Exercise description
Produce an exact transcription of every entry.

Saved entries
BEGIN

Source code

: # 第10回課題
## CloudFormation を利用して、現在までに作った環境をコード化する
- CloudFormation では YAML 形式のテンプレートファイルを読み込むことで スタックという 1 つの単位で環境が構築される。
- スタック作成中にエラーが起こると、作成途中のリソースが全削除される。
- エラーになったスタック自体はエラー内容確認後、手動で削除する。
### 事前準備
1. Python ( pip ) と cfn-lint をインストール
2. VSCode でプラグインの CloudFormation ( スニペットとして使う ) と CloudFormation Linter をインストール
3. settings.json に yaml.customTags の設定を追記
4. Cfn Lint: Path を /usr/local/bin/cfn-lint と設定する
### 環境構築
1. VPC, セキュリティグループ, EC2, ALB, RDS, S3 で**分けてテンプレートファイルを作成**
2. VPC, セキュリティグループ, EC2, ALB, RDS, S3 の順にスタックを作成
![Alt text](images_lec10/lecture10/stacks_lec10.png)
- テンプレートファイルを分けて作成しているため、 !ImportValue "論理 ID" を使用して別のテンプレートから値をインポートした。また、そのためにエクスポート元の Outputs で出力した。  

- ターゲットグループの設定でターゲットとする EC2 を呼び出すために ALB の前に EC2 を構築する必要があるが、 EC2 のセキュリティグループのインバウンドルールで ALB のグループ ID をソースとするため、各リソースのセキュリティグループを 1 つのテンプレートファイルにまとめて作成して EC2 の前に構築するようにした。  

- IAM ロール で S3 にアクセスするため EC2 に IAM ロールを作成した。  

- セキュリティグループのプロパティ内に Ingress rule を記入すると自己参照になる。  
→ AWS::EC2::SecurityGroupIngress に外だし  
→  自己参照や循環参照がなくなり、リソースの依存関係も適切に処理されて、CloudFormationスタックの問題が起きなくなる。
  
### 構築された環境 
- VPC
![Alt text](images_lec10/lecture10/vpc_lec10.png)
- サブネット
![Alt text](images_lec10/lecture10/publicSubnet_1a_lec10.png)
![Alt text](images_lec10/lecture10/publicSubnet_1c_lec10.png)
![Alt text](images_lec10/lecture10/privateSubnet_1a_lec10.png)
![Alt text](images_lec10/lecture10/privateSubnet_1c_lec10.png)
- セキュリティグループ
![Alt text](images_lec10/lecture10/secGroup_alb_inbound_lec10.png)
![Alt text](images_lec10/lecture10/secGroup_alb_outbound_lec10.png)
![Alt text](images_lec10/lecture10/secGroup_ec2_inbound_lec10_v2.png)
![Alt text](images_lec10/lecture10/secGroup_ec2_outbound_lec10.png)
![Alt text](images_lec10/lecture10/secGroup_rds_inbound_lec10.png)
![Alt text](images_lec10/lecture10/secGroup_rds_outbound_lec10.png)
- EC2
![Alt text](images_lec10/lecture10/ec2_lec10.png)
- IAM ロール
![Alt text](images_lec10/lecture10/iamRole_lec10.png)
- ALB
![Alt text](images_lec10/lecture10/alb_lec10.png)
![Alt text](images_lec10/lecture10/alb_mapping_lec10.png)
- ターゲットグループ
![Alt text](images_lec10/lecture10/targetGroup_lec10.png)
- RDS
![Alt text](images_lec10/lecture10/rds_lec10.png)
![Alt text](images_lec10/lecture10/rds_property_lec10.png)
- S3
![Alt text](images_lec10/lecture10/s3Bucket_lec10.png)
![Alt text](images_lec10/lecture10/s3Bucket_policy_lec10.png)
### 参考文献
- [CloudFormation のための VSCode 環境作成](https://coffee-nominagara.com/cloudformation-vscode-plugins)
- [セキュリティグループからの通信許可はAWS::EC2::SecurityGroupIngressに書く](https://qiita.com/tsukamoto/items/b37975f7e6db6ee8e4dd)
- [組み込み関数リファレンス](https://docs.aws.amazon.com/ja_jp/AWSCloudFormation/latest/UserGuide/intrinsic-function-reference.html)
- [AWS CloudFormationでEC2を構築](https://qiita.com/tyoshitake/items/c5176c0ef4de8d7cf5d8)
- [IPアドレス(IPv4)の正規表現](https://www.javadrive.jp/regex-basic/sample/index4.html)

END

Response to the exercise
Source code

: # 第10回課題
## CloudFormation を利用して、現在までに作った環境をコード化する
- CloudFormation では YAML 形式のテンプレートファイルを読み込むことで スタックという 1 つの単位で環境が構築される。
- スタック作成中にエラーが起こると、作成途中のリソースが全削除される。
- エラーになったスタック自体はエラー内容確認後、手動で削除する。
### 事前準備
1. Python ( pip ) と cfn-lint をインストール
2. VSCode でプラグインの CloudFormation ( スニペットとして使う ) と CloudFormation Linter をインストール
3. settings.json に yaml.customTags の設定を追記
4. Cfn Lint: Path を /usr/local/bin/cfn-lint と設定する
### 環境構築
1. VPC, セキュリティグループ, EC2, ALB, RDS, S3 で**分けてテンプレートファイルを作成**
2. VPC, セキュリティグループ, EC2, ALB, RDS, S3 の順にスタックを作成
![Alt text](images_lec10/lecture10/stacks_lec10.png)
- テンプレートファイルを分けて作成しているため、 !ImportValue "論理 ID" を使用して別のテンプレートから値をインポートした。また、そのためにエクスポート元の Outputs で出力した。  

- ターゲットグループの設定でターゲットとする EC2 を呼び出すために ALB の前に EC2 を構築する必要があるが、 EC2 のセキュリティグループのインバウンドルールで ALB のグループ ID をソースとするため、各リソースのセキュリティグループを 1 つのテンプレートファイルにまとめて作成して EC2 の前に構築するようにした。  

- IAM ロール で S3 にアクセスするため EC2 に IAM ロールを作成した。  

- セキュリティグループのプロパティ内に Ingress rule を記入すると自己参照になる。  
→ AWS::EC2::SecurityGroupIngress に外だし  
→  自己参照や循環参照がなくなり、リソースの依存関係も適切に処理されて、CloudFormationスタックの問題が起きなくなる。
  
### 構築された環境 
- VPC
![Alt text](images_lec10/lecture10/vpc_lec10.png)
- サブネット
![Alt text](images_lec10/lecture10/publicSubnet_1a_lec10.png)
![Alt text](images_lec10/lecture10/publicSubnet_1c_lec10.png)
![Alt text](images_lec10/lecture10/privateSubnet_1a_lec10.png)
![Alt text](images_lec10/lecture10/privateSubnet_1c_lec10.png)
- セキュリティグループ
![Alt text](images_lec10/lecture10/secGroup_alb_inbound_lec10.png)
![Alt text](images_lec10/lecture10/secGroup_alb_outbound_lec10.png)
![Alt text](images_lec10/lecture10/secGroup_ec2_inbound_lec10_v2.png)
![Alt text](images_lec10/lecture10/secGroup_ec2_outbound_lec10.png)
![Alt text](images_lec10/lecture10/secGroup_rds_inbound_lec10.png)
![Alt text](images_lec10/lecture10/secGroup_rds_outbound_lec10.png)
- EC2
![Alt text](images_lec10/lecture10/ec2_lec10.png)
- IAM ロール
![Alt text](images_lec10/lecture10/iamRole_lec10.png)
- ALB
![Alt text](images_lec10/lecture10/alb_lec10.png)
![Alt text](images_lec10/lecture10/alb_mapping_lec10.png)
- ターゲットグループ
![Alt text](images_lec10/lecture10/targetGroup_lec10.png)
- RDS
![Alt text](images_lec10/lecture10/rds_lec10.png)
![Alt text](images_lec10/lecture10/rds_property_lec10.png)
- S3
![Alt text](images_lec10/lecture10/s3Bucket_lec10.png)
![Alt text](images_lec10/lecture10/s3Bucket_policy_lec10.png)
### 参考文献
- [CloudFormation のための VSCode 環境作成](https://coffee-nominagara.com/cloudformation-vscode-plugins)
- [セキュリティグループからの通信許可はAWS::EC2::SecurityGroupIngressに書く](https://qiita.com/tsukamoto/items/b37975f7e6db6ee8e4dd)
- [組み込み関数リファレンス](https://docs.aws.amazon.com/ja_jp/AWSCloudFormation/latest/UserGuide/intrinsic-function-reference.html)
- [AWS CloudFormationでEC2を構築](https://qiita.com/tyoshitake/items/c5176c0ef4de8d7cf5d8)
- [IPアドレス(IPv4)の正規表現](https://www.javadrive.jp/regex-basic/sample/index4.html)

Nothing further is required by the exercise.